Here’s where the honest conversation starts. Bald-faced hornets and European hornets are also unlikely to be deterred by paper wasp nest decoys. Hornets build their own distinct types of nests and operate differently than paper wasps, they may or may not avoid areas with other hornet nests, but a decoy designed to mimic paper wasps is not likely to fool them.

Evidence that wasps will build nests right next to each other, active or inactive, suggests that in at least some cases, wasps don’t care about neighbors at all. And there’s a twist specific to the paper bag version: it’s possible hanging a paper bag next to a wasp nest could actually encourage the pests to stay put, because wasps use paper to build their nests and may find it a welcome help in crafting their new home. Some experts suggest using a plastic bag inflated into a similar shape as an alternative, specifically to avoid this issue.

Fake wasp nests are a legitimate, chemical-free tool for deterring paper wasps from building new nests on your property, but they work best under specific conditions. Deploy them early in spring before queens begin nesting, place them in likely nesting locations, and combine them with other prevention strategies for the most effective results.

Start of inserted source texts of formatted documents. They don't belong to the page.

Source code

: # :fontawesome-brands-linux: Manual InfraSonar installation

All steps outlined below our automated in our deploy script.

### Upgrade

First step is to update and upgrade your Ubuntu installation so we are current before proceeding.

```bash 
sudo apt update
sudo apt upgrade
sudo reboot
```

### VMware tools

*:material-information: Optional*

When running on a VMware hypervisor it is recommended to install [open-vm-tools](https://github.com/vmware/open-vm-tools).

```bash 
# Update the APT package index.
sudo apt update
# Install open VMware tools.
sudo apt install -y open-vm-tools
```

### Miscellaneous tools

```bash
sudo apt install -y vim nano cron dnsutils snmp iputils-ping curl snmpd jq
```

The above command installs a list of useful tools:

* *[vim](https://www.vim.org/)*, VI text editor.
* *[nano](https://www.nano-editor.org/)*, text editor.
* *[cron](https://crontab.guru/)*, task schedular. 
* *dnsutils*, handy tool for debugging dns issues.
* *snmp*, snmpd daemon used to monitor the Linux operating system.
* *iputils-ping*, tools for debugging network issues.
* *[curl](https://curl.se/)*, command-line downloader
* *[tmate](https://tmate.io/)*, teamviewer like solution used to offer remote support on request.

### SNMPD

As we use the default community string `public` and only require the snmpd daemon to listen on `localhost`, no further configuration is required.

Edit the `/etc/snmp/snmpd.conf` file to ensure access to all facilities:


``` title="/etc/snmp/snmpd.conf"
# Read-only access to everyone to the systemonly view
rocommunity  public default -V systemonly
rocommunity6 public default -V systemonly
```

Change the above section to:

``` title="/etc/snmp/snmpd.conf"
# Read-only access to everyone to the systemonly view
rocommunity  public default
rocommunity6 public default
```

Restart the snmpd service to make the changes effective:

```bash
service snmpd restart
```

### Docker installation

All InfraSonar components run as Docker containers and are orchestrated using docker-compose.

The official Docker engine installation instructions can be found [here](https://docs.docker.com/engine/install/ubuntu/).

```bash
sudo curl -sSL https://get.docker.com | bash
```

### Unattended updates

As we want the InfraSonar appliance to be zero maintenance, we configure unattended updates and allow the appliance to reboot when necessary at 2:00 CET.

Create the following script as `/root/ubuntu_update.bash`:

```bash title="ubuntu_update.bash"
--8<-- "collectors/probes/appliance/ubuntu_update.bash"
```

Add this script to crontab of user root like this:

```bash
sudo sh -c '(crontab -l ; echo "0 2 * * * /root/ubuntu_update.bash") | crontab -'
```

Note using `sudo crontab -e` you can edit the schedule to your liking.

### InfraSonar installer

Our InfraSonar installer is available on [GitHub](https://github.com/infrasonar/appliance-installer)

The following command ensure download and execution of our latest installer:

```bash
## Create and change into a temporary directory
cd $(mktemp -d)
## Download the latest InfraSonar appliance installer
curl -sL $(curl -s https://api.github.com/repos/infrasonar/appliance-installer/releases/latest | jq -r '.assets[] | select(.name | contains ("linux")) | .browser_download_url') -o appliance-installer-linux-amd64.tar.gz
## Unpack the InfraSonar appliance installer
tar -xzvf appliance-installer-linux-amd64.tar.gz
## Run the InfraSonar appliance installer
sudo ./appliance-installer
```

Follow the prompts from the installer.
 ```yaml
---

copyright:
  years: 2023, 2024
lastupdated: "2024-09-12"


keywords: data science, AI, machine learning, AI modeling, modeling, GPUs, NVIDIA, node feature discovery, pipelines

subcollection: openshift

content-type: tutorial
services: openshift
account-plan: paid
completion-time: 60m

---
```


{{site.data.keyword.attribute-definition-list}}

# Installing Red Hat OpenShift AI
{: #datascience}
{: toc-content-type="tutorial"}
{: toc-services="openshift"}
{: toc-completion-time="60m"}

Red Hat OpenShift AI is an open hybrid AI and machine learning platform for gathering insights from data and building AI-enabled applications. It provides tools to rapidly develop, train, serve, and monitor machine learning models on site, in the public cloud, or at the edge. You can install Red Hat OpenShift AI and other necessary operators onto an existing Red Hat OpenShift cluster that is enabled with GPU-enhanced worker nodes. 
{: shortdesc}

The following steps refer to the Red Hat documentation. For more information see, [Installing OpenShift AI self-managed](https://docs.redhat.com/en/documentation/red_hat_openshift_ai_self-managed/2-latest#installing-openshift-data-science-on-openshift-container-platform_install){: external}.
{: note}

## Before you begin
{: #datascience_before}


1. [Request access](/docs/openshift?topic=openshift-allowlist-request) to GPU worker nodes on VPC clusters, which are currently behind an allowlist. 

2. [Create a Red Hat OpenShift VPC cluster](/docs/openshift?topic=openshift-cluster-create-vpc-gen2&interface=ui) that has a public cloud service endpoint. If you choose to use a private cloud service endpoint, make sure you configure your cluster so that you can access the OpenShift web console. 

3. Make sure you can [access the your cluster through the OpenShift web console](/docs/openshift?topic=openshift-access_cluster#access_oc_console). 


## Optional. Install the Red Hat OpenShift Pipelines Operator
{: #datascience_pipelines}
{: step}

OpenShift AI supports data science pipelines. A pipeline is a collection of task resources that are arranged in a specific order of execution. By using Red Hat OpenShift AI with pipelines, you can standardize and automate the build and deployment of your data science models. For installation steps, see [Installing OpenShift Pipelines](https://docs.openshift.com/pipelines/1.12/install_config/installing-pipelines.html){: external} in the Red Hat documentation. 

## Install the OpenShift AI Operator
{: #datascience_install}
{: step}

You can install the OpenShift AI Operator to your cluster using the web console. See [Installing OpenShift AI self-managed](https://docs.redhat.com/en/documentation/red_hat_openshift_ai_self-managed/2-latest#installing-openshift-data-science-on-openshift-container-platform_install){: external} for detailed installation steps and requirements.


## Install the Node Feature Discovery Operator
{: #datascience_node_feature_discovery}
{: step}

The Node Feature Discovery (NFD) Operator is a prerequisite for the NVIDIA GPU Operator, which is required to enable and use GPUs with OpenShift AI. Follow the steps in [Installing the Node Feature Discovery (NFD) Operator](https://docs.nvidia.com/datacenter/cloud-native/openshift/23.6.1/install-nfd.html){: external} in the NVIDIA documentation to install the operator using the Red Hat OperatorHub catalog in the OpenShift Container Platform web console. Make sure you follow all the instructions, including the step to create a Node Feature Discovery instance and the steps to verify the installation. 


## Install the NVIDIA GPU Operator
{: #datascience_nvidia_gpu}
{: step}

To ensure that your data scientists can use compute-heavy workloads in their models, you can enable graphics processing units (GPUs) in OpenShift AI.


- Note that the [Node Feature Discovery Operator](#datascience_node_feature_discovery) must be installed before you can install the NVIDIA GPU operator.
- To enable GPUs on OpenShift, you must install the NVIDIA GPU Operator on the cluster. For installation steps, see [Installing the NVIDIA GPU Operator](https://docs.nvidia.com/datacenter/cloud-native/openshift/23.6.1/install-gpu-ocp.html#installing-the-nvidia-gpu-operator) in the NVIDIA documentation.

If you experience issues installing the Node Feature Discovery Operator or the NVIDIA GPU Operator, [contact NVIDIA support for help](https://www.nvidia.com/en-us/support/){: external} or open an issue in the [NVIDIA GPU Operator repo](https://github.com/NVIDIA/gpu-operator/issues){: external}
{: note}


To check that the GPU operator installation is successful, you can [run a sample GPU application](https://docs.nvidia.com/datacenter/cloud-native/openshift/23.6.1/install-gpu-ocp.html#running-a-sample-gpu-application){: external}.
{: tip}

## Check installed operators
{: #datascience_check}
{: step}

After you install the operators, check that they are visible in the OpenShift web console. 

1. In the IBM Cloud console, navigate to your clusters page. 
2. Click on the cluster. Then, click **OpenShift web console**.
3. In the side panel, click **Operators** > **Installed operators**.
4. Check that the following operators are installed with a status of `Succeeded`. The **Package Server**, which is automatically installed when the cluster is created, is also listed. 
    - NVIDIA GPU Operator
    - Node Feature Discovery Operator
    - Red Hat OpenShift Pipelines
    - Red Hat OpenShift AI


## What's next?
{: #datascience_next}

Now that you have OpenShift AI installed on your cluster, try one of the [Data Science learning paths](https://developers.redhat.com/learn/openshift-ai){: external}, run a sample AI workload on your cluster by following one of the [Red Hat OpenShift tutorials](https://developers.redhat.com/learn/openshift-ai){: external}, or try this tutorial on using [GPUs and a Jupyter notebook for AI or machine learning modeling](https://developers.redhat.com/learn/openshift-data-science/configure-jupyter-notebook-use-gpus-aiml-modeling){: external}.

The paper bag trick is one layer of defense, not a force field.

Building a Smarter Defense for Your Yard

The paper bag alone won’t protect you from a determined colony of yellow-legged hornets moving up from the Southeast. Think of it as part of a system. Effective wasp control comes down to removing what attracts them and blocking their access. Wasps aren’t randomly flying around, they’re on a mission for food and water, and if your yard provides a snack station, they’ll keep coming back. Practical steps include cleaning up outdoor eating areas after every meal, covering sugary drinks and desserts, and sealing garbage bins tightly while rinsing recyclables.

The golden rule of wasp control is to prevent nesting or catch nests early, ideally in spring, when colonies are small and queens are still setting up shop. A paper bag hung from a branch today costs nothing and takes less time than brewing a cup of coffee. Even if the science on its effectiveness remains mixed, the risk of trying it is essentially zero. The yellow-legged hornet, by contrast, is the first insect to make the European Union’s blacklist of invasive species — it was the first insect to land on the EU’s blacklist of invasive species, which tells you something about how seriously professionals take its potential spread. One paper bag hanging outside won’t stop an invasion. But a vigilant homeowner who reports sightings, acts early in spring, and removes food attractants? That’s actually useful. If allowed to establish in the United States, these invasive pests could threaten populations of domestic and feral honeybees and other native pollinators, and their presence could also disrupt the pollination of many crops. Your backyard is part of that bigger picture — paper bag and all.